***** Materials provided

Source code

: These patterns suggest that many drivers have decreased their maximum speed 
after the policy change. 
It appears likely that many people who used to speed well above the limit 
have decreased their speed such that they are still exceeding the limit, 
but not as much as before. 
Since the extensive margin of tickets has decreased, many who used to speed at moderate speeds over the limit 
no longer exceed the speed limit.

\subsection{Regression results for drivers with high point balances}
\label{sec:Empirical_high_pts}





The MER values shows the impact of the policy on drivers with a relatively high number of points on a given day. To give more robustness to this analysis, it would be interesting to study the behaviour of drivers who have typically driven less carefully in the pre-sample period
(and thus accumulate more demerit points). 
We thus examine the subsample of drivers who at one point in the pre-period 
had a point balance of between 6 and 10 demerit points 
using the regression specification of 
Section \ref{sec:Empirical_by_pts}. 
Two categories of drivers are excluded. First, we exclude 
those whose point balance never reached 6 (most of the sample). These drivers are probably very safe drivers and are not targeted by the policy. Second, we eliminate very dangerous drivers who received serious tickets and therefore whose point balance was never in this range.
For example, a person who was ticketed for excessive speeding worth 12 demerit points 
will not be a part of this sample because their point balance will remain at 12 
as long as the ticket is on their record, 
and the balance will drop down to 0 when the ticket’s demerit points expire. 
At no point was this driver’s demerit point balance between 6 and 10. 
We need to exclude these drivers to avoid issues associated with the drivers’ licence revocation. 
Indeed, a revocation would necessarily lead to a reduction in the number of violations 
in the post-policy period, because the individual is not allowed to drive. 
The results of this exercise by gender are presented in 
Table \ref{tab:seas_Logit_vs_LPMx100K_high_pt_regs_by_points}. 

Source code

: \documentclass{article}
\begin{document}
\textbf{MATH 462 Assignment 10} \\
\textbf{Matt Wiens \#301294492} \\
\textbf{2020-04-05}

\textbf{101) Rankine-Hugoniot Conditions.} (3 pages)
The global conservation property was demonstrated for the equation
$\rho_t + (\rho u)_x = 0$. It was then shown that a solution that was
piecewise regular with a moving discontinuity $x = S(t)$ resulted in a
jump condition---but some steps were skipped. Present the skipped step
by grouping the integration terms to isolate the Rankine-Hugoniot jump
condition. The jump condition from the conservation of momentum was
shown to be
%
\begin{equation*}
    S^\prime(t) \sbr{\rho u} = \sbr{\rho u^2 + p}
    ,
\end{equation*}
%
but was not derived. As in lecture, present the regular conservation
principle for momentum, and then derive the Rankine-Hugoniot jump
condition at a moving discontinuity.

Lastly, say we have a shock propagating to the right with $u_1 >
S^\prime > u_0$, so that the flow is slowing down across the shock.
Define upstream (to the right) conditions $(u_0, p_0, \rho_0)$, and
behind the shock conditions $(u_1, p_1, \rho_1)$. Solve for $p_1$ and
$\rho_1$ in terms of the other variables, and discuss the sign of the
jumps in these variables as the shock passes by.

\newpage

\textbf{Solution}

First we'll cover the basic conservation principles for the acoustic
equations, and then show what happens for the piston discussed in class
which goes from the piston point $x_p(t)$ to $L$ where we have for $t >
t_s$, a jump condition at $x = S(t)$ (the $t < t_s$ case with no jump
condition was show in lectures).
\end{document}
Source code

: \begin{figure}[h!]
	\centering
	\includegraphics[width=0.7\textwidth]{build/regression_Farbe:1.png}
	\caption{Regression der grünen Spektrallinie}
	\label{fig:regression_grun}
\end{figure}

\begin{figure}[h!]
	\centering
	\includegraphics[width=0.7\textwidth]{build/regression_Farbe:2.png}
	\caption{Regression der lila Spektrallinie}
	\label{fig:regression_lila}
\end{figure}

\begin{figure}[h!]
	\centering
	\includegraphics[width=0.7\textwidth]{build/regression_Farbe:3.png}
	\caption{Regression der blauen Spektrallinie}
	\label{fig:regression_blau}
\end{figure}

**********

All of the data above should be transcribed exactly.

→ **Expected output**
Source code

: These patterns suggest that many drivers have decreased their maximum speed 
after the policy change. 
It appears likely that many people who used to speed well above the limit 
have decreased their speed such that they are still exceeding the limit, 
but not as much as before. 
Since the extensive margin of tickets has decreased, many who used to speed at moderate speeds over the limit 
no longer exceed the speed limit.

\subsection{Regression results for drivers with high point balances}
\label{sec:Empirical_high_pts}





The MER values shows the impact of the policy on drivers with a relatively high number of points on a given day. To give more robustness to this analysis, it would be interesting to study the behaviour of drivers who have typically driven less carefully in the pre-sample period
(and thus accumulate more demerit points). 
We thus examine the subsample of drivers who at one point in the pre-period 
had a point balance of between 6 and 10 demerit points 
using the regression specification of 
Section \ref{sec:Empirical_by_pts}. 
Two categories of drivers are excluded. First, we exclude 
those whose point balance never reached 6 (most of the sample). These drivers are probably very safe drivers and are not targeted by the policy. Second, we eliminate very dangerous drivers who received serious tickets and therefore whose point balance was never in this range.
For example, a person who was ticketed for excessive speeding worth 12 demerit points 
will not be a part of this sample because their point balance will remain at 12 
as long as the ticket is on their record, 
and the balance will drop down to 0 when the ticket’s demerit points expire. 
At no point was this driver’s demerit point balance between 6 and 10. 
We need to exclude these drivers to avoid issues associated with the drivers’ licence revocation. 
Indeed, a revocation would necessarily lead to a reduction in the number of violations 
in the post-policy period, because the individual is not allowed to drive. 
The results of this exercise by gender are presented in 
Table \ref{tab:seas_Logit_vs_LPMx100K_high_pt_regs_by_points}. 

Source code

: \documentclass{article}
\begin{document}
\textbf{MATH 462 Assignment 10} \\
\textbf{Matt Wiens \#301294492} \\
\textbf{2020-04-05}

\textbf{101) Rankine-Hugoniot Conditions.} (3 pages)
The global conservation property was demonstrated for the equation
$\rho_t + (\rho u)_x = 0$. It was then shown that a solution that was
piecewise regular with a moving discontinuity $x = S(t)$ resulted in a
jump condition---but some steps were skipped. Present the skipped step
by grouping the integration terms to isolate the Rankine-Hugoniot jump
condition. The jump condition from the conservation of momentum was
shown to be
%
\begin{equation*}
    S^\prime(t) \sbr{\rho u} = \sbr{\rho u^2 + p}
    ,
\end{equation*}
%
but was not derived. As in lecture, present the regular conservation
principle for momentum, and then derive the Rankine-Hugoniot jump
condition at a moving discontinuity.

Lastly, say we have a shock propagating to the right with $u_1 >
S^\prime > u_0$, so that the flow is slowing down across the shock.
Define upstream (to the right) conditions $(u_0, p_0, \rho_0)$, and
behind the shock conditions $(u_1, p_1, \rho_1)$. Solve for $p_1$ and
$\rho_1$ in terms of the other variables, and discuss the sign of the
jumps in these variables as the shock passes by.

\newpage

\textbf{Solution}

First we'll cover the basic conservation principles for the acoustic
equations, and then show what happens for the piston discussed in class
which goes from the piston point $x_p(t)$ to $L$ where we have for $t >
t_s$, a jump condition at $x = S(t)$ (the $t < t_s$ case with no jump
condition was show in lectures).
\end{document}
Source code

: \begin{figure}[h!]
	\centering
	\includegraphics[width=0.7\textwidth]{build/regression_Farbe:1.png}
	\caption{Regression der grünen Spektrallinie}
	\label{fig:regression_grun}
\end{figure}

\begin{figure}[h!]
	\centering
	\includegraphics[width=0.7\textwidth]{build/regression_Farbe:2.png}
	\caption{Regression der lila Spektrallinie}
	\label{fig:regression_lila}
\end{figure}

\begin{figure}[h!]
	\centering
	\includegraphics[width=0.7\textwidth]{build/regression_Farbe:3.png}
	\caption{Regression der blauen Spektrallinie}
	\label{fig:regression_blau}
\end{figure}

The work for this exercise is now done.